Retyping the records exactly is the whole task.
[[ Data for the task, beginning ]]
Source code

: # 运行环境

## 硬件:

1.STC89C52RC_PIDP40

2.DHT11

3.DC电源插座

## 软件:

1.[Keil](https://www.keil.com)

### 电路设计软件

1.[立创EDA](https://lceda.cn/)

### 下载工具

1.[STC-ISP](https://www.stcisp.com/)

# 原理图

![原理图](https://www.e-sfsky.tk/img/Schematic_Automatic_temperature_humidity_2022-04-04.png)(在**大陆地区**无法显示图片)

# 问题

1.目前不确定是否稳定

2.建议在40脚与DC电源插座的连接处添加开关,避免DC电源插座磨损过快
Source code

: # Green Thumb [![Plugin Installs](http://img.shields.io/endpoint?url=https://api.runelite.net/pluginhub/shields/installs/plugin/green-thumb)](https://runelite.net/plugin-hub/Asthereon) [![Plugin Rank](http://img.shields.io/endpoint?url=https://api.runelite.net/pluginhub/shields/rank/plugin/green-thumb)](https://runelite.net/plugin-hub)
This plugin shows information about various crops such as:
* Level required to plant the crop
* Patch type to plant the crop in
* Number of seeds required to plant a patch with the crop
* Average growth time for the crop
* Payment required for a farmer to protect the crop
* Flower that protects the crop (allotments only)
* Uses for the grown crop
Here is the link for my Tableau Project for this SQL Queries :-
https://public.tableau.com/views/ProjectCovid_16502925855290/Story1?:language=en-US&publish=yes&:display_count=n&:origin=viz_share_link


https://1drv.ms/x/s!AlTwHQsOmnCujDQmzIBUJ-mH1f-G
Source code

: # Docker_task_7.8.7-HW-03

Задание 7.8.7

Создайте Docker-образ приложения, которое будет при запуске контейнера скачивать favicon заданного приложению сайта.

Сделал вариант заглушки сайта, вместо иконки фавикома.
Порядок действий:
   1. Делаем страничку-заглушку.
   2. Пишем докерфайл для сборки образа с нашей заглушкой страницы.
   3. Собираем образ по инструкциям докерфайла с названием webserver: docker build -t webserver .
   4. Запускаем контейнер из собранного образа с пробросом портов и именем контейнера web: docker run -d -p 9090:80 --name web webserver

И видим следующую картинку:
[[ Data for the task, end ]]
Output of the exercise:
Source code

: # 运行环境

## 硬件:

1.STC89C52RC_PIDP40

2.DHT11

3.DC电源插座

## 软件:

1.[Keil](https://www.keil.com)

### 电路设计软件

1.[立创EDA](https://lceda.cn/)

### 下载工具

1.[STC-ISP](https://www.stcisp.com/)

# 原理图

![原理图](https://www.e-sfsky.tk/img/Schematic_Automatic_temperature_humidity_2022-04-04.png)(在**大陆地区**无法显示图片)

# 问题

1.目前不确定是否稳定

2.建议在40脚与DC电源插座的连接处添加开关,避免DC电源插座磨损过快
Source code

: # Green Thumb [![Plugin Installs](http://img.shields.io/endpoint?url=https://api.runelite.net/pluginhub/shields/installs/plugin/green-thumb)](https://runelite.net/plugin-hub/Asthereon) [![Plugin Rank](http://img.shields.io/endpoint?url=https://api.runelite.net/pluginhub/shields/rank/plugin/green-thumb)](https://runelite.net/plugin-hub)
This plugin shows information about various crops such as:
* Level required to plant the crop
* Patch type to plant the crop in
* Number of seeds required to plant a patch with the crop
* Average growth time for the crop
* Payment required for a farmer to protect the crop
* Flower that protects the crop (allotments only)
* Uses for the grown crop
Here is the link for my Tableau Project for this SQL Queries :-
https://public.tableau.com/views/ProjectCovid_16502925855290/Story1?:language=en-US&publish=yes&:display_count=n&:origin=viz_share_link


https://1drv.ms/x/s!AlTwHQsOmnCujDQmzIBUJ-mH1f-G
Source code

: # Docker_task_7.8.7-HW-03

Задание 7.8.7

Создайте Docker-образ приложения, которое будет при запуске контейнера скачивать favicon заданного приложению сайта.

Сделал вариант заглушки сайта, вместо иконки фавикома.
Порядок действий:
   1. Делаем страничку-заглушку.
   2. Пишем докерфайл для сборки образа с нашей заглушкой страницы.
   3. Собираем образ по инструкциям докерфайла с названием webserver: docker build -t webserver .
   4. Запускаем контейнер из собранного образа с пробросом портов и именем контейнера web: docker run -d -p 9090:80 --name web webserver

И видим следующую картинку:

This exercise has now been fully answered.